ACTIVITY >> Repeat the records in full and exactly, omitting pictures.

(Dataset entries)
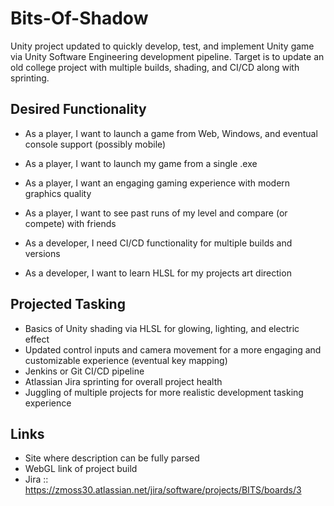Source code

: # Bits-Of-Shadow
Unity project updated to quickly develop, test, and implement Unity game via Unity Software Engineering development pipeline. Target is to update an old college project with multiple builds, shading, and CI/CD along with sprinting.

## Desired Functionality
* As a player, I want to launch a game from Web, Windows, and eventual console support (possibly mobile)
* As a player, I want to launch my game from a single .exe
* As a player, I want an engaging gaming experience with modern graphics quality
* As a player, I want to see past runs of my level and compare (or compete) with friends

* As a developer, I need CI/CD functionality for multiple builds and versions
* As a developer, I want to learn HLSL for my projects art direction

## Projected Tasking
* Basics of Unity shading via HLSL for glowing, lighting, and electric effect
* Updated control inputs and camera movement for a more engaging and customizable experience (eventual key mapping)
* Jenkins or Git CI/CD pipeline 
* Atlassian Jira sprinting for overall project health
* Juggling of multiple projects for more realistic development tasking experience

## Links
* Site where description can be fully parsed
* WebGL link of project build
* Jira :: https://zmoss30.atlassian.net/jira/software/projects/BITS/boards/3
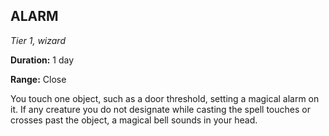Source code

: ## ALARM

_Tier 1, wizard_

**Duration:** 1 day

**Range:** Close

You touch one object, such as a door threshold, setting a magical alarm on it. If any creature you do not designate while casting the spell touches or crosses past the object, a magical bell sounds in your head.

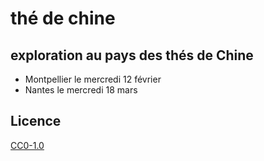 # thé de chine

## exploration au pays des thés de Chine

- Montpellier le mercredi 12 février
- Nantes le mercredi 18 mars

## Licence

[CC0-1.0](https://creativecommons.org/publicdomain/zero/1.0/deed.fr)
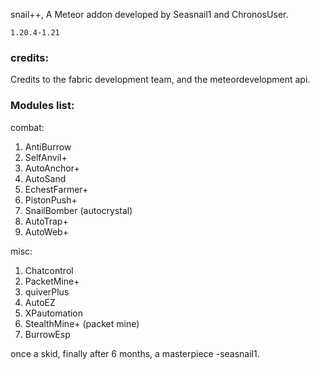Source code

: snail++, A Meteor addon developed by Seasnail1 and ChronosUser.

`1.20.4-1.21`

### credits:
Credits to the fabric development team, and the meteordevelopment api.

### Modules list:

combat:
1. AntiBurrow
2. SelfAnvil+
3. AutoAnchor+
4. AutoSand
5. EchestFarmer+
6. PistonPush+
7. SnailBomber (autocrystal)
8. AutoTrap+
9. AutoWeb+

misc:
1. Chatcontrol
2. PacketMine+
3. quiverPlus
4. AutoEZ
5. XPautomation
6. StealthMine+ (packet mine)
7. BurrowEsp

once a skid, finally after 6 months, a masterpiece  -seasnail1.
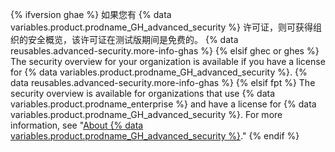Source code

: {% ifversion ghae %}
如果您有 {% data variables.product.prodname_GH_advanced_security %} 许可证，则可获得组织的安全概览，该许可证在测试版期间是免费的。 {% data reusables.advanced-security.more-info-ghas %}
{% elsif ghec or ghes %}
The security overview for your organization is available if you have a license for {% data variables.product.prodname_GH_advanced_security %}. {% data reusables.advanced-security.more-info-ghas %}
{% elsif fpt %}
The security overview is available for organizations that use {% data variables.product.prodname_enterprise %} and have a license for {% data variables.product.prodname_GH_advanced_security %}. For more information, see "[About {% data variables.product.prodname_GH_advanced_security %}](/get-started/learning-about-github/about-github-advanced-security)." {% endif %}
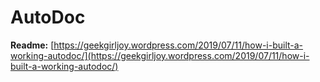 # AutoDoc

**Readme:** [https://geekgirljoy.wordpress.com/2019/07/11/how-i-built-a-working-autodoc/](https://geekgirljoy.wordpress.com/2019/07/11/how-i-built-a-working-autodoc/)
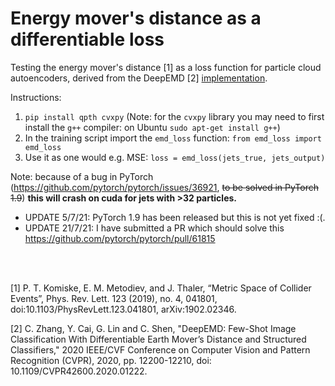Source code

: # Energy mover's distance as a differentiable loss

Testing the energy mover's distance [1] as a loss function for particle cloud autoencoders, derived from the DeepEMD [2] [implementation](https://github.com/icoz69/DeepEMD).

Instructions:

1)  `pip install qpth cvxpy` (Note: for the `cvxpy` library you may need to first install the `g++` compiler: on Ubuntu `sudo apt-get install g++`)
2)  In the training script import the `emd_loss` function: `from emd_loss import emd_loss`
3)  Use it as one would e.g. MSE: `loss = emd_loss(jets_true, jets_output)`

Note: because of a bug in PyTorch (https://github.com/pytorch/pytorch/issues/36921, ~~to be solved in PyTorch 1.9~~) **this will crash on cuda for jets with >32 particles.** 
 - UPDATE 5/7/21: PyTorch 1.9 has been released but this is not yet fixed :(. 
 - UPDATE 21/7/21: I have submitted a PR which should solve this https://github.com/pytorch/pytorch/pull/61815 



<br/><br/>


[1] P. T. Komiske, E. M. Metodiev, and J. Thaler, “Metric Space of Collider Events”, Phys. Rev. Lett. 123 (2019), no. 4, 041801, doi:10.1103/PhysRevLett.123.041801, arXiv:1902.02346.

[2] C. Zhang, Y. Cai, G. Lin and C. Shen, "DeepEMD: Few-Shot Image Classification With Differentiable Earth Mover’s Distance and Structured Classifiers," 2020 IEEE/CVF Conference on Computer Vision and Pattern Recognition (CVPR), 2020, pp. 12200-12210, doi: 10.1109/CVPR42600.2020.01222.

RESULT OF THIS TASK >>
Source code

: # Bits-Of-Shadow
Unity project updated to quickly develop, test, and implement Unity game via Unity Software Engineering development pipeline. Target is to update an old college project with multiple builds, shading, and CI/CD along with sprinting.

## Desired Functionality
* As a player, I want to launch a game from Web, Windows, and eventual console support (possibly mobile)
* As a player, I want to launch my game from a single .exe
* As a player, I want an engaging gaming experience with modern graphics quality
* As a player, I want to see past runs of my level and compare (or compete) with friends

* As a developer, I need CI/CD functionality for multiple builds and versions
* As a developer, I want to learn HLSL for my projects art direction

## Projected Tasking
* Basics of Unity shading via HLSL for glowing, lighting, and electric effect
* Updated control inputs and camera movement for a more engaging and customizable experience (eventual key mapping)
* Jenkins or Git CI/CD pipeline 
* Atlassian Jira sprinting for overall project health
* Juggling of multiple projects for more realistic development tasking experience

## Links
* Site where description can be fully parsed
* WebGL link of project build
* Jira :: https://zmoss30.atlassian.net/jira/software/projects/BITS/boards/3
Source code

: ## ALARM

_Tier 1, wizard_

**Duration:** 1 day

**Range:** Close

You touch one object, such as a door threshold, setting a magical alarm on it. If any creature you do not designate while casting the spell touches or crosses past the object, a magical bell sounds in your head.

 # thé de chine

## exploration au pays des thés de Chine

- Montpellier le mercredi 12 février
- Nantes le mercredi 18 mars

## Licence

[CC0-1.0](https://creativecommons.org/publicdomain/zero/1.0/deed.fr)
Source code

: snail++, A Meteor addon developed by Seasnail1 and ChronosUser.

`1.20.4-1.21`

### credits:
Credits to the fabric development team, and the meteordevelopment api.

### Modules list:

combat:
1. AntiBurrow
2. SelfAnvil+
3. AutoAnchor+
4. AutoSand
5. EchestFarmer+
6. PistonPush+
7. SnailBomber (autocrystal)
8. AutoTrap+
9. AutoWeb+

misc:
1. Chatcontrol
2. PacketMine+
3. quiverPlus
4. AutoEZ
5. XPautomation
6. StealthMine+ (packet mine)
7. BurrowEsp

once a skid, finally after 6 months, a masterpiece  -seasnail1.
Source code

: {% ifversion ghae %}
如果您有 {% data variables.product.prodname_GH_advanced_security %} 许可证，则可获得组织的安全概览，该许可证在测试版期间是免费的。 {% data reusables.advanced-security.more-info-ghas %}
{% elsif ghec or ghes %}
The security overview for your organization is available if you have a license for {% data variables.product.prodname_GH_advanced_security %}. {% data reusables.advanced-security.more-info-ghas %}
{% elsif fpt %}
The security overview is available for organizations that use {% data variables.product.prodname_enterprise %} and have a license for {% data variables.product.prodname_GH_advanced_security %}. For more information, see "[About {% data variables.product.prodname_GH_advanced_security %}](/get-started/learning-about-github/about-github-advanced-security)." {% endif %}
 # AutoDoc

**Readme:** [https://geekgirljoy.wordpress.com/2019/07/11/how-i-built-a-working-autodoc/](https://geekgirljoy.wordpress.com/2019/07/11/how-i-built-a-working-autodoc/)
Source code

: # Energy mover's distance as a differentiable loss

Testing the energy mover's distance [1] as a loss function for particle cloud autoencoders, derived from the DeepEMD [2] [implementation](https://github.com/icoz69/DeepEMD).

Instructions:

1)  `pip install qpth cvxpy` (Note: for the `cvxpy` library you may need to first install the `g++` compiler: on Ubuntu `sudo apt-get install g++`)
2)  In the training script import the `emd_loss` function: `from emd_loss import emd_loss`
3)  Use it as one would e.g. MSE: `loss = emd_loss(jets_true, jets_output)`

Note: because of a bug in PyTorch (https://github.com/pytorch/pytorch/issues/36921, ~~to be solved in PyTorch 1.9~~) **this will crash on cuda for jets with >32 particles.** 
 - UPDATE 5/7/21: PyTorch 1.9 has been released but this is not yet fixed :(. 
 - UPDATE 21/7/21: I have submitted a PR which should solve this https://github.com/pytorch/pytorch/pull/61815 



<br/><br/>


[1] P. T. Komiske, E. M. Metodiev, and J. Thaler, “Metric Space of Collider Events”, Phys. Rev. Lett. 123 (2019), no. 4, 041801, doi:10.1103/PhysRevLett.123.041801, arXiv:1902.02346.

[2] C. Zhang, Y. Cai, G. Lin and C. Shen, "DeepEMD: Few-Shot Image Classification With Differentiable Earth Mover’s Distance and Structured Classifiers," 2020 IEEE/CVF Conference on Computer Vision and Pattern Recognition (CVPR), 2020, pp. 12200-12210, doi: 10.1109/CVPR42600.2020.01222.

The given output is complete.